Dataset records
=== Begin Enclosure ===
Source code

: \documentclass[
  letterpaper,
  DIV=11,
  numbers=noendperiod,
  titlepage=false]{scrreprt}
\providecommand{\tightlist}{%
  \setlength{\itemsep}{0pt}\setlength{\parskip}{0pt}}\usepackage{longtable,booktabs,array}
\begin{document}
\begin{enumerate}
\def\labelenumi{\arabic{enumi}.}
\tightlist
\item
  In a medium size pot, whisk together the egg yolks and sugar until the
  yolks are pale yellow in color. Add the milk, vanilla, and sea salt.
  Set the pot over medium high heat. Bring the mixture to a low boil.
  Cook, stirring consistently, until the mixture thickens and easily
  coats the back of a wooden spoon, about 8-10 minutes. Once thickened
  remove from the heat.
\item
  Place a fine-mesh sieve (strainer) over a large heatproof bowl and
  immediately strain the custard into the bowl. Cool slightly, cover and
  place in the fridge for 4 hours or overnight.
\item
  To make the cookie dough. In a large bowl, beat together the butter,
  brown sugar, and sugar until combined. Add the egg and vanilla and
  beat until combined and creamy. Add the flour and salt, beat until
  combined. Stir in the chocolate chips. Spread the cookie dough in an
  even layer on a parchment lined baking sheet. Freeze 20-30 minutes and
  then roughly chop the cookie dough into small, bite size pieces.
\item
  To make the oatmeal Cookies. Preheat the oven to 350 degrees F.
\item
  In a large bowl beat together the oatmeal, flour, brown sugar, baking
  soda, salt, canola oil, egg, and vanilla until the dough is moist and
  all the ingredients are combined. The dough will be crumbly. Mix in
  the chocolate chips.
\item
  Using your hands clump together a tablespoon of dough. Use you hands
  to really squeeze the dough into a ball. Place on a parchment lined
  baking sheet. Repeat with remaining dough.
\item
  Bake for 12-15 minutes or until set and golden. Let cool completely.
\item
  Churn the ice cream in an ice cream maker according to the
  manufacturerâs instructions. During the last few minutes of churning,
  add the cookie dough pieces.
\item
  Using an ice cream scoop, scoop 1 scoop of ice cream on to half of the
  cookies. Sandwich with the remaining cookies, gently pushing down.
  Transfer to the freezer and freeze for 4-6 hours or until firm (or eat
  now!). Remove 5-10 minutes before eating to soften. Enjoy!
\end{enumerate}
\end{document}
=== End Enclosure ===
### What to produce
From beginning to end, the data must be duplicated exactly.

### Reply to the task
Source code

: \documentclass[
  letterpaper,
  DIV=11,
  numbers=noendperiod,
  titlepage=false]{scrreprt}
\providecommand{\tightlist}{%
  \setlength{\itemsep}{0pt}\setlength{\parskip}{0pt}}\usepackage{longtable,booktabs,array}
\begin{document}
\begin{enumerate}
\def\labelenumi{\arabic{enumi}.}
\tightlist
\item
  In a medium size pot, whisk together the egg yolks and sugar until the
  yolks are pale yellow in color. Add the milk, vanilla, and sea salt.
  Set the pot over medium high heat. Bring the mixture to a low boil.
  Cook, stirring consistently, until the mixture thickens and easily
  coats the back of a wooden spoon, about 8-10 minutes. Once thickened
  remove from the heat.
\item
  Place a fine-mesh sieve (strainer) over a large heatproof bowl and
  immediately strain the custard into the bowl. Cool slightly, cover and
  place in the fridge for 4 hours or overnight.
\item
  To make the cookie dough. In a large bowl, beat together the butter,
  brown sugar, and sugar until combined. Add the egg and vanilla and
  beat until combined and creamy. Add the flour and salt, beat until
  combined. Stir in the chocolate chips. Spread the cookie dough in an
  even layer on a parchment lined baking sheet. Freeze 20-30 minutes and
  then roughly chop the cookie dough into small, bite size pieces.
\item
  To make the oatmeal Cookies. Preheat the oven to 350 degrees F.
\item
  In a large bowl beat together the oatmeal, flour, brown sugar, baking
  soda, salt, canola oil, egg, and vanilla until the dough is moist and
  all the ingredients are combined. The dough will be crumbly. Mix in
  the chocolate chips.
\item
  Using your hands clump together a tablespoon of dough. Use you hands
  to really squeeze the dough into a ball. Place on a parchment lined
  baking sheet. Repeat with remaining dough.
\item
  Bake for 12-15 minutes or until set and golden. Let cool completely.
\item
  Churn the ice cream in an ice cream maker according to the
  manufacturerâs instructions. During the last few minutes of churning,
  add the cookie dough pieces.
\item
  Using an ice cream scoop, scoop 1 scoop of ice cream on to half of the
  cookies. Sandwich with the remaining cookies, gently pushing down.
  Transfer to the freezer and freeze for 4-6 hours or until firm (or eat
  now!). Remove 5-10 minutes before eating to soften. Enjoy!
\end{enumerate}
\end{document}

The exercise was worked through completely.